» WHAT YOU WILL DO: Scan the material below and copy every line holding the word "subsets".

» EXTRACTED MATERIAL:
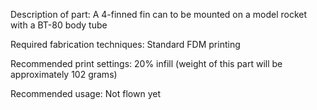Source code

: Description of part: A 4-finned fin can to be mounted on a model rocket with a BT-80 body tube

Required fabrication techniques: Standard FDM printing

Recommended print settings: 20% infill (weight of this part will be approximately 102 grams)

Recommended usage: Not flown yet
---
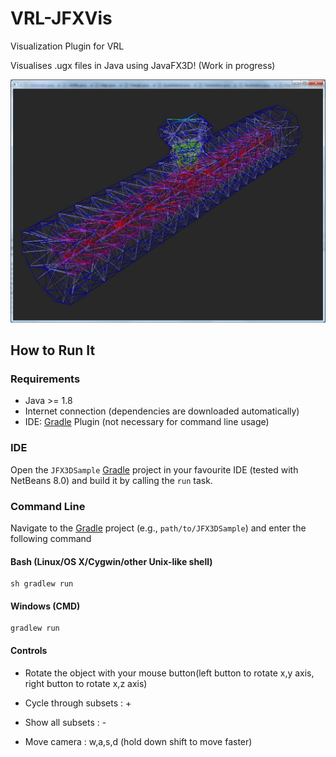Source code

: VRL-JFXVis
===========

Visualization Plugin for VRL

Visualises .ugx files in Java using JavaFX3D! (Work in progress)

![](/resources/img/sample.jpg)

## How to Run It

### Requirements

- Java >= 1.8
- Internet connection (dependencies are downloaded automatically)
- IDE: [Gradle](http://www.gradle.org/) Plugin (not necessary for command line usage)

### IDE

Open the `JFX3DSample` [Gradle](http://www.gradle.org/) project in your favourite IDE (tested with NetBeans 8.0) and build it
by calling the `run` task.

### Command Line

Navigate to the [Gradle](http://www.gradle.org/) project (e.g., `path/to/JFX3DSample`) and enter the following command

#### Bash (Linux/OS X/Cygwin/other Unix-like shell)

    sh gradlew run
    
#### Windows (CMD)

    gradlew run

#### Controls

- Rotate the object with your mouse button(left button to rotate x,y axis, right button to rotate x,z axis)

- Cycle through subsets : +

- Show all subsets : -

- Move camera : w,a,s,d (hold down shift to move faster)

» EXERCISE RESULT:
- Cycle through subsets : +
- Show all subsets : -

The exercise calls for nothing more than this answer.